Here the code doesn't work without the scanf("\n")s.

I don't really understand what's happening here. Why is it that sometimes I have to escape the newline character and other times it's not required.


Solution

  • In C, when we use a scanf("%s") or scanf("%c") before a scanf("%s") or scanf("%[^\n]"), while giving in the input, there will be an extra '\n' at the end of the first input and that will be passed into the second input and mess up the input stream.

    I would not put it that way. I would say:

    Whenever we use scanf with any format specifier, the \n indicating the end of the line the user typed remains on the input stream where it may cause later problems.
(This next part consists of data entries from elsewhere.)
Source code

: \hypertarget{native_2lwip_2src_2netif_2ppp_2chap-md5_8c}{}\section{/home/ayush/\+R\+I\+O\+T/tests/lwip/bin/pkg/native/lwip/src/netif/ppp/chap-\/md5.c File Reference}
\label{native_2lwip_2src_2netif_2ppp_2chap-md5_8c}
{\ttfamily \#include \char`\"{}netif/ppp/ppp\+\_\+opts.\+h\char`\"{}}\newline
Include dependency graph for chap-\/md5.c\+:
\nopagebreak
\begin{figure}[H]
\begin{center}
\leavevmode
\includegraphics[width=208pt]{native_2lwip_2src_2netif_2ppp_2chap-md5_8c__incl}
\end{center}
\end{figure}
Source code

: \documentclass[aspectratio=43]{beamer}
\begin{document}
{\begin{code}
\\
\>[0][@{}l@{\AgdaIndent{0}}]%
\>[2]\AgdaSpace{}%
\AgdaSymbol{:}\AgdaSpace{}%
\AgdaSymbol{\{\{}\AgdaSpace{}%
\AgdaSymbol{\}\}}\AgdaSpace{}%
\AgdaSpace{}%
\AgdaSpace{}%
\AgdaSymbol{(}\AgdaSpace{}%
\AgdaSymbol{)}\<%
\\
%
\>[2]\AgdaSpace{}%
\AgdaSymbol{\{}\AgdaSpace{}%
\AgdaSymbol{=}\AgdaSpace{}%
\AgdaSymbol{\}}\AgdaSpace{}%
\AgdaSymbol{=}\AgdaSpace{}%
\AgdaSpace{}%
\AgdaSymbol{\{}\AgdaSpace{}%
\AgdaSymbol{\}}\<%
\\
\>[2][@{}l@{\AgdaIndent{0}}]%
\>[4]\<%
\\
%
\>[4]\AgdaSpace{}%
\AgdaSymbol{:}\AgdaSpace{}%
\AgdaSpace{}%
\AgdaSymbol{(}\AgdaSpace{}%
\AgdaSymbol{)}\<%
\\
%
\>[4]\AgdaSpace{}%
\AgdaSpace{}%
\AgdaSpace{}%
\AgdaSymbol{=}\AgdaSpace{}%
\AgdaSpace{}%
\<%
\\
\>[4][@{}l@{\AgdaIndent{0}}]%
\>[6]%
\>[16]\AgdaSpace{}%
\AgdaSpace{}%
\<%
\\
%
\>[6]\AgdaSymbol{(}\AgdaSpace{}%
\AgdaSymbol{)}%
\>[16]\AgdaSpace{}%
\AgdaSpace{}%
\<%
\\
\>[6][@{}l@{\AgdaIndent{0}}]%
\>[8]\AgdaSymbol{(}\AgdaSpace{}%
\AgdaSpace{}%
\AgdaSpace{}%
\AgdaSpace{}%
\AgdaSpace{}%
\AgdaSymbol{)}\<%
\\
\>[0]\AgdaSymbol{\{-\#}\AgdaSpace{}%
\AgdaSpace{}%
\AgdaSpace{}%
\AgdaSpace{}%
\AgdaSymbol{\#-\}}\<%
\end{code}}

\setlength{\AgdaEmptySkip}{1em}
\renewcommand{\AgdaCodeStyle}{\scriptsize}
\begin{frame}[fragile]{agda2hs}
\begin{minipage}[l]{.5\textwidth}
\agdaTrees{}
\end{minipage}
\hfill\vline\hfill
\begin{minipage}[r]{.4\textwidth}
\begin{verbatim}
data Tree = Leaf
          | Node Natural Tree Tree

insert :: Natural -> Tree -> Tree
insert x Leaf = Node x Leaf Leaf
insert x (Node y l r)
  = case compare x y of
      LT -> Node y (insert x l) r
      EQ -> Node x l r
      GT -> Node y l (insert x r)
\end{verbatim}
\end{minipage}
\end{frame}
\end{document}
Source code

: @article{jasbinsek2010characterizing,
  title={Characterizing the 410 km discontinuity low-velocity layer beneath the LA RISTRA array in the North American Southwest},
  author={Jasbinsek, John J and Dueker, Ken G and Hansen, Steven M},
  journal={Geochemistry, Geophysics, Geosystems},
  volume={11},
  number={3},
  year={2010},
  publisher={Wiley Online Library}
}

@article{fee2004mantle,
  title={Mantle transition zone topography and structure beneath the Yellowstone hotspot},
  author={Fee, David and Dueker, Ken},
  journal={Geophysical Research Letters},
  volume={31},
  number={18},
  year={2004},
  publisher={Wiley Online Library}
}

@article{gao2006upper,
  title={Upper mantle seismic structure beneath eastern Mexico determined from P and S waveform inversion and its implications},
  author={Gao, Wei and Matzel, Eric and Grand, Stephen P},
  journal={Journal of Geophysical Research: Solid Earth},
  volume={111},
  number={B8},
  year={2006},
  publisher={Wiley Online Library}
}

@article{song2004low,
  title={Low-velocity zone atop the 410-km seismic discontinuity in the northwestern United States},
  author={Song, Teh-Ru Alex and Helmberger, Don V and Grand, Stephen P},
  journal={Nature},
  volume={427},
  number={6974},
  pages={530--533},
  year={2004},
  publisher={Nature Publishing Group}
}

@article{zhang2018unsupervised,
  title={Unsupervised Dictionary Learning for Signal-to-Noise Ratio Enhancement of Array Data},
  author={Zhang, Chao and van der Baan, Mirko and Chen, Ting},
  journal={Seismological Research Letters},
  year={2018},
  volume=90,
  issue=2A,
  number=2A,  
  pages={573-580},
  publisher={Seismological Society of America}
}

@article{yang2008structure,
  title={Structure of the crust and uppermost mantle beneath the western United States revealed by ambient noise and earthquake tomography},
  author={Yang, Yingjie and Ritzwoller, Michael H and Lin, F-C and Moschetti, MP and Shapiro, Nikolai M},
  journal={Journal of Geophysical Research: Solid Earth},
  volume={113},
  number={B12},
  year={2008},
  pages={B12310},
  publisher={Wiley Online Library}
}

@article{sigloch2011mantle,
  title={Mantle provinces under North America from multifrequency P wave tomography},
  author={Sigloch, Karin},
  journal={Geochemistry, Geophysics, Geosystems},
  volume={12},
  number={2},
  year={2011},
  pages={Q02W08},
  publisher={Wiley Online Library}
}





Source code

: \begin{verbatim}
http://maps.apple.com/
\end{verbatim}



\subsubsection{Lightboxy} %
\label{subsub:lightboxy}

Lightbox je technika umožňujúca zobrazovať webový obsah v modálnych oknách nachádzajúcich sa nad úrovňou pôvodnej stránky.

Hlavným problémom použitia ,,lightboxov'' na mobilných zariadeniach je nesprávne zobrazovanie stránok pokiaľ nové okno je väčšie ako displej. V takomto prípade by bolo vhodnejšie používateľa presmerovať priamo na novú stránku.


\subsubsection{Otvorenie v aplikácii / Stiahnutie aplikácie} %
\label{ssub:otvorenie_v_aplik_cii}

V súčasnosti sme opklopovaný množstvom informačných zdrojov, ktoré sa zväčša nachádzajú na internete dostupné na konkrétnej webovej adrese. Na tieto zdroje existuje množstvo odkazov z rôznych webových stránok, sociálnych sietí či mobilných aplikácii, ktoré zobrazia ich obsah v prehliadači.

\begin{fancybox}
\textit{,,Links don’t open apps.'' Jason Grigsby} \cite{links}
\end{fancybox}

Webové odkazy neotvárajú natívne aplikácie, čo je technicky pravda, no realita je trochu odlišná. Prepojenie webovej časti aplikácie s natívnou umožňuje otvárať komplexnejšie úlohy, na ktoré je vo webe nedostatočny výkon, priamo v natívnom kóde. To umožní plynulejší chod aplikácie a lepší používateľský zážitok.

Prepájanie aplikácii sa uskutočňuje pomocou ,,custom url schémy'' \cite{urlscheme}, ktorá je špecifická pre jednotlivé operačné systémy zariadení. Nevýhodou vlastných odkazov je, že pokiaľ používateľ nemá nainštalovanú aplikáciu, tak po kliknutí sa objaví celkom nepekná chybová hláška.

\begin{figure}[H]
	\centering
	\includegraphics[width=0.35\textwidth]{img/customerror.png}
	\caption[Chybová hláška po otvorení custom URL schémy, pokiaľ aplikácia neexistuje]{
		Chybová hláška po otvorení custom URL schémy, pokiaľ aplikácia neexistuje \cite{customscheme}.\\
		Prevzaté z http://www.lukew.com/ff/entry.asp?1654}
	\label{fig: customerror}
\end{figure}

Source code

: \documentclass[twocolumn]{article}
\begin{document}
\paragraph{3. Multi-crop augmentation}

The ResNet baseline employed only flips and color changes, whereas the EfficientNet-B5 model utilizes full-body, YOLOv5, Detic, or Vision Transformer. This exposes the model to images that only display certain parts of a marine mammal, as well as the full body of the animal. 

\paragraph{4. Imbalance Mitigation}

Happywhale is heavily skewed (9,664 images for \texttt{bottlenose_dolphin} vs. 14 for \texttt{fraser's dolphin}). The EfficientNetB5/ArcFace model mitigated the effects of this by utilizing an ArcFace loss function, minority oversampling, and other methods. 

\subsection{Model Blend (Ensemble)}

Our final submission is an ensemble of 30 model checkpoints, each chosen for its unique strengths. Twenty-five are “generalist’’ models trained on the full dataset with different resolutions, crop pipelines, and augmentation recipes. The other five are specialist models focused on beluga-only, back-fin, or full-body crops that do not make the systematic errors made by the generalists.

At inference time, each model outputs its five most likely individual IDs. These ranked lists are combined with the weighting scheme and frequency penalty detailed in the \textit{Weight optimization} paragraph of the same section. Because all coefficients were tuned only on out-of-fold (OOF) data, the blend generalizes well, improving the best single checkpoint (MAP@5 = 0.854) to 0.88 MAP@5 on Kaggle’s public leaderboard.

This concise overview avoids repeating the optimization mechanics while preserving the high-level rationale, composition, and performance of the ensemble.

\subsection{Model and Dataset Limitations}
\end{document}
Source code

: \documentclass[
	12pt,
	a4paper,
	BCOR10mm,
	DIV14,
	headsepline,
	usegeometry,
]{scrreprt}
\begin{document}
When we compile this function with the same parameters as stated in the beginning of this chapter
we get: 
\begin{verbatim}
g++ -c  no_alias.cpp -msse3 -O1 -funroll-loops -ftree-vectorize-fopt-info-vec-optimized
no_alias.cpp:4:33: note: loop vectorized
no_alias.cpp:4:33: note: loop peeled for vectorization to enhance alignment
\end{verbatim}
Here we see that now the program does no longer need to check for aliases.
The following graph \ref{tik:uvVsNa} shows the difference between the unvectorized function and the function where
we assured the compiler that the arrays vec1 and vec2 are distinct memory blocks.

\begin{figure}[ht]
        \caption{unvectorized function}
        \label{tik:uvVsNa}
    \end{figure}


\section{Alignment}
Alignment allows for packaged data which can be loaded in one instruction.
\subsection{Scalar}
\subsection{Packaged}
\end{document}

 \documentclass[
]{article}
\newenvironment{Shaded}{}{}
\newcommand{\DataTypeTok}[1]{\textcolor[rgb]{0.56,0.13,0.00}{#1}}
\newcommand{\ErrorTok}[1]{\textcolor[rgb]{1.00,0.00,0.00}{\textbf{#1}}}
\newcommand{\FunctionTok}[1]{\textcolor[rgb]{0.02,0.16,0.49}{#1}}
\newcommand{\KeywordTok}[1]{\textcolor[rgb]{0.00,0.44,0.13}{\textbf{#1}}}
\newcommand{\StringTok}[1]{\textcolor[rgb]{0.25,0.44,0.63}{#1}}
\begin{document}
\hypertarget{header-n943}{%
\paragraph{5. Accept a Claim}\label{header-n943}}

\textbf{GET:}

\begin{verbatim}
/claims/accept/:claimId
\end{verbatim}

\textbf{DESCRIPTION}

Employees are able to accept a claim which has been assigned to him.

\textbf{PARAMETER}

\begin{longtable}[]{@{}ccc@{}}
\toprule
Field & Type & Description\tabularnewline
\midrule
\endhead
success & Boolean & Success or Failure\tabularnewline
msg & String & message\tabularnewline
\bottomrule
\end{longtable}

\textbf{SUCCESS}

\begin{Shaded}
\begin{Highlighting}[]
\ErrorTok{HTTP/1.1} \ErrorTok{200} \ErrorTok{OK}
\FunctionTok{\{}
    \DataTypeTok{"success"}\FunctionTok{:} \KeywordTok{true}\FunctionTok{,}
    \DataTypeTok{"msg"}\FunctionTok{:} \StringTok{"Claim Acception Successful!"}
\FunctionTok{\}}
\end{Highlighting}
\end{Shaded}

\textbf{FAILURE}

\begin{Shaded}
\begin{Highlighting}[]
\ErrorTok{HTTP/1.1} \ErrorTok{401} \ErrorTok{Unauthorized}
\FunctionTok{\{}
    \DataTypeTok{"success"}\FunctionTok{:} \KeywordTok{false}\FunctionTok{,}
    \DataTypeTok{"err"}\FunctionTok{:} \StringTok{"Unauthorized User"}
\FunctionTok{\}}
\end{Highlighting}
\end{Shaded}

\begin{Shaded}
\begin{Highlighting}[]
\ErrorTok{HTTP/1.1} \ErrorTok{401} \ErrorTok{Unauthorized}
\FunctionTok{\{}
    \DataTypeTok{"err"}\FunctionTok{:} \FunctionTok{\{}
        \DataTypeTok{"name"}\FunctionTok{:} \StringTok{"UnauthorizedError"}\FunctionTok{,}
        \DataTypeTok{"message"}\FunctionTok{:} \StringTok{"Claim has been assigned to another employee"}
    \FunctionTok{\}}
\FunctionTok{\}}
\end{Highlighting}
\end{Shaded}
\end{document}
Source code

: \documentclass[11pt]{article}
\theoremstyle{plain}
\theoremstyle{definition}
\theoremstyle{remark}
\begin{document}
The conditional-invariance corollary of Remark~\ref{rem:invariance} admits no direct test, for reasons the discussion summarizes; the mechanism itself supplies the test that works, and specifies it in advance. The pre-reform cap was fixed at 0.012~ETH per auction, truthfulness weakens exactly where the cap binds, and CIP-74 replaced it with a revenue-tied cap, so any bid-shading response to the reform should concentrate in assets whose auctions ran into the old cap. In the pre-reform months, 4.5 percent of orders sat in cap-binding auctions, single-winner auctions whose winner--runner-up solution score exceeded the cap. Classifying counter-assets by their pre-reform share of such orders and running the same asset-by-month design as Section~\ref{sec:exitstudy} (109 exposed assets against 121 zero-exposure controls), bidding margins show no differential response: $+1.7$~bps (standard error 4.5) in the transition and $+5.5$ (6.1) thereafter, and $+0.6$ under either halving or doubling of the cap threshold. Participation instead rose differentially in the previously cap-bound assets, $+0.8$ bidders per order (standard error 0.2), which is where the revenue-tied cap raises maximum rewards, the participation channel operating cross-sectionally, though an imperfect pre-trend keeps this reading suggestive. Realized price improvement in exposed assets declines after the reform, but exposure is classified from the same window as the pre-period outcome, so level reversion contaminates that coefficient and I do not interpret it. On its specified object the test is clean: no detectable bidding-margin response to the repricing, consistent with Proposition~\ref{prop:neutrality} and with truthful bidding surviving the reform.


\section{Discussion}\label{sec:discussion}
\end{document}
There are three cases:

    1. If the next input is scanf using any format specifier other than %c or %[…], the lingering \n will automatically be skipped along with any other leading whitespace.
    2. If the next input is scanf using %c or %[…], the \n will be read by that format specifier (although that is usually not desired).
    3. If the next input is something other than scanf, such as fgets or getchar, the \n will be read by that function (although that is usually not desired).

    (Or perhaps more concisely: "If we use scanf("%c") or scanf("%[…]") after having previously called scanf on something else, the leftover \n tends to mess things up.")

    Situation #2 is easily fixed by adding an extra leading space to the format specifier, explicitly instructing scanf to skip leading whitespace (as it implicitly does for all other format specifiers).

    Calling scanf("\n") by itself is not usually recommended, as it doesn't do what it appears to do.

    These rules aren't the complete story on scanf, but they're a good start and explain the behavior in most basic uses.

    I've tried these codes in two different systems with the same gcc compiler as far as I know. But it did different things each time.

    That is surprising. If you could describe that difference exactly and reproducibly, it might be interesting to explore.

    In your code 1, you're reading two simple strings, so as long as they don't contain spaces, you're fine. There's a \n left over after scanf reads the first string, but it's skipped by the second %s.

    In your code 2, the call to scanf("%*c") reads and discards the \n. This is indeed one way to explicitly discard a stray newline, but I don't believe it's the best way. (The problems are that it will read any character — not necessarily just a newline — and if you call it at a spot where there isn't a stray character to consume, it will block, waiting for a character it can consume.)

    In your code 3, you say "the code doesn't work without the scanf("\n")s", and that's partly true. After reading a string with %s, there's a \n still on the input stream. So the next %[^\n] is prematurely satisfied by that stray \n. So your call to scanf("\n") is one way to strip it. (But you didn't need to call scanf("\n") between the %c and the %s.)

    As an aside, rather than calling scanf("\n"), I believe it would have been cleaner to just add a leading space to the following %[…] specifier: scanf(" %[^\n]%*c", sen);.

    (Also you don't necessarily need that %*c out at the end. I know what it's for, but I'd say you don't or shouldn't need it. More on this below.)


    The bottom line is that scanf is a pretty highly problematic input function. It's nice and simple to use for really simple inputs, in simple, beginning programs. But it's not much good — it's a frustrating nuisance, generally more trouble than it's worth — for anything fancy.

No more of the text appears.